:: AVAILABLE DATA
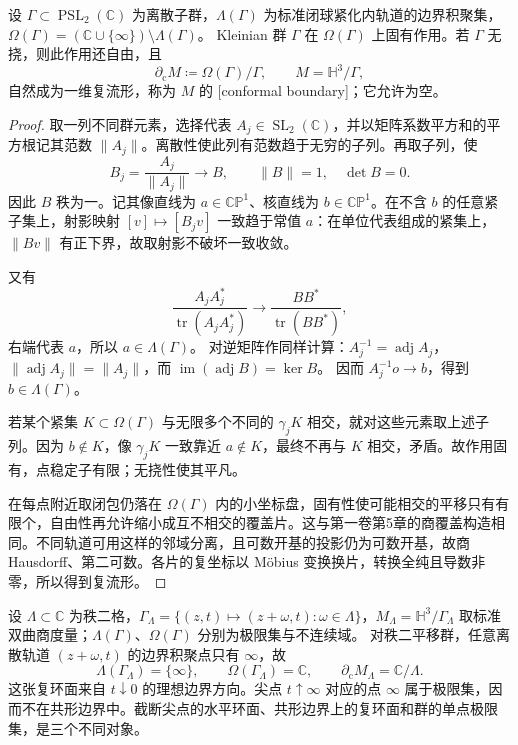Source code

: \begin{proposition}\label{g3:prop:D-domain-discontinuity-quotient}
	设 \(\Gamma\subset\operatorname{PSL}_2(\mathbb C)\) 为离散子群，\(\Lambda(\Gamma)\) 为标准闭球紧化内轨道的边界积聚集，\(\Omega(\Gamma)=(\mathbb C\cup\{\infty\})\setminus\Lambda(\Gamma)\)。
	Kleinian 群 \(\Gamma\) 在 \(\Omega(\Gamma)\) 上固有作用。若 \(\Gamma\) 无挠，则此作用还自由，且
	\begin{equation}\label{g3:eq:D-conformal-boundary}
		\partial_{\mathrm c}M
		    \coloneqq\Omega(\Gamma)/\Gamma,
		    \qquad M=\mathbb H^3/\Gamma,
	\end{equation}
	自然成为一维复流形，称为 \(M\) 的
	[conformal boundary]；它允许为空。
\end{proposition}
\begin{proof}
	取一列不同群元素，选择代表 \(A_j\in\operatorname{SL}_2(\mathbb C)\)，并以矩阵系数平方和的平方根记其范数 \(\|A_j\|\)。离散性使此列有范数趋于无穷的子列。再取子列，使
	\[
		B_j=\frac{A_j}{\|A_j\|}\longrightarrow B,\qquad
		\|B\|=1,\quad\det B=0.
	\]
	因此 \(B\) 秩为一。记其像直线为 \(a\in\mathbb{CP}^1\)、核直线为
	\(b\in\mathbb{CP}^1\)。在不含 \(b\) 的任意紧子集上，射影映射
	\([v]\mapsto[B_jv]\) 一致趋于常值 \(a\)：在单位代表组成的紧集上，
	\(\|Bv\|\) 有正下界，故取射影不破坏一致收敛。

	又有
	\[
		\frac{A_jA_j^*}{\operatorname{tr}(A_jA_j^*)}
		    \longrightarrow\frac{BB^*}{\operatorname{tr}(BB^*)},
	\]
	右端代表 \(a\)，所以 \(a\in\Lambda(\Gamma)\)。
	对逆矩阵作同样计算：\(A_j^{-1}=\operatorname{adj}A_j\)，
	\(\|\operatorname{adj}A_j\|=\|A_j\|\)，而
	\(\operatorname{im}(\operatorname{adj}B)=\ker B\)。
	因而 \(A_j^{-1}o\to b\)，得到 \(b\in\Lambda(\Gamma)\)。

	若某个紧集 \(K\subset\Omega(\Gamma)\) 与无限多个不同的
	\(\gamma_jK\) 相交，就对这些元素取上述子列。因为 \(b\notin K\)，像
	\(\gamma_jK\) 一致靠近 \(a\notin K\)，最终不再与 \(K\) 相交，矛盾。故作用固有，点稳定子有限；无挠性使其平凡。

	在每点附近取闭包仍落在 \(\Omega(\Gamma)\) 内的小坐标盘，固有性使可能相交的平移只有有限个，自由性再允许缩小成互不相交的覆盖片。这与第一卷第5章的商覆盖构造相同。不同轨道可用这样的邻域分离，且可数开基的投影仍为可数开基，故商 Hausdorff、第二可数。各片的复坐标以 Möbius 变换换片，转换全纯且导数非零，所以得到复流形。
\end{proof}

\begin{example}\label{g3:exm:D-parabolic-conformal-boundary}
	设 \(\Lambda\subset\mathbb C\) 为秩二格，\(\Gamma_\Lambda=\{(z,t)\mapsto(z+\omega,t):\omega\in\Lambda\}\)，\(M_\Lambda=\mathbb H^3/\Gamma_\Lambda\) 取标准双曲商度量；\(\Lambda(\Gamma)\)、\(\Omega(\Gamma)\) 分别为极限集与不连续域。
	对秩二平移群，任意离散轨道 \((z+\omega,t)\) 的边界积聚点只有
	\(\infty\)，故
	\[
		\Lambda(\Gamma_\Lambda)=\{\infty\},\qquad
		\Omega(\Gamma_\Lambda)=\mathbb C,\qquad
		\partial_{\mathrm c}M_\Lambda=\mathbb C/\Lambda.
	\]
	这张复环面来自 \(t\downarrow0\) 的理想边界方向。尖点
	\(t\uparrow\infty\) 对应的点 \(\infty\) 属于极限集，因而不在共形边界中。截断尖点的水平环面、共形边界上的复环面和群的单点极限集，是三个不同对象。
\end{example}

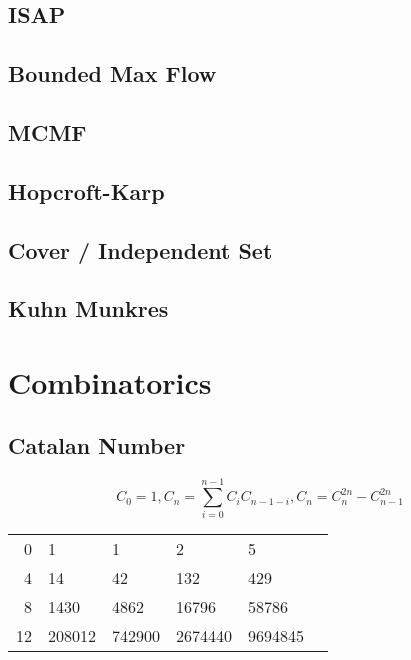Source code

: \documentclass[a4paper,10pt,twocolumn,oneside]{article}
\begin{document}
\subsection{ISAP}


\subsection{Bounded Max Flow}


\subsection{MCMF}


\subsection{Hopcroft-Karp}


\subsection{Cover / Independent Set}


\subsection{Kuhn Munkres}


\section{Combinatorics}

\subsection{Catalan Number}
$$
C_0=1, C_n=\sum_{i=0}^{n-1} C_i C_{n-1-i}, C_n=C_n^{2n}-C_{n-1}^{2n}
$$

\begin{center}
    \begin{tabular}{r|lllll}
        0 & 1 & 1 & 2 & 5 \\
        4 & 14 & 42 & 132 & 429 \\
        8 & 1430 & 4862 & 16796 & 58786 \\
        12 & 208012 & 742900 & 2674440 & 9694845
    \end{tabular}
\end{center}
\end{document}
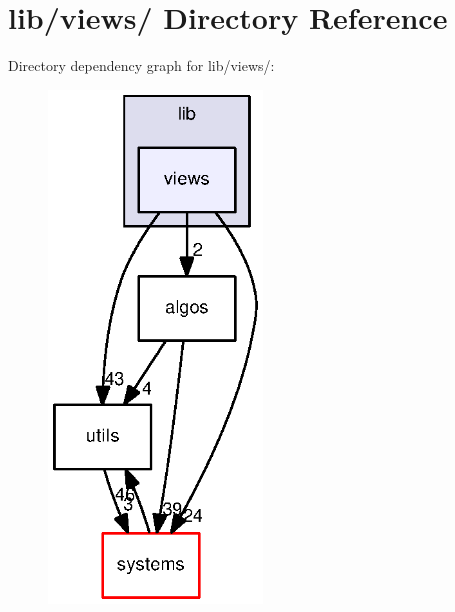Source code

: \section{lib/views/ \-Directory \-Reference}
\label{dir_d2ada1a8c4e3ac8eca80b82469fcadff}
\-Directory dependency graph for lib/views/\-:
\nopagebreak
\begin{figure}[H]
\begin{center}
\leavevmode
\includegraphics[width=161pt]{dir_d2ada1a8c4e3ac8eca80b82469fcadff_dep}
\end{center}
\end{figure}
::::
> [WORK ORDER] Every line holding the string "equation" should be copied here, so please find those lines in the data.

> [ANSWER TO THE PROBLEM]
	\begin{equation}\label{g3:eq:D-conformal-boundary}
	\end{equation}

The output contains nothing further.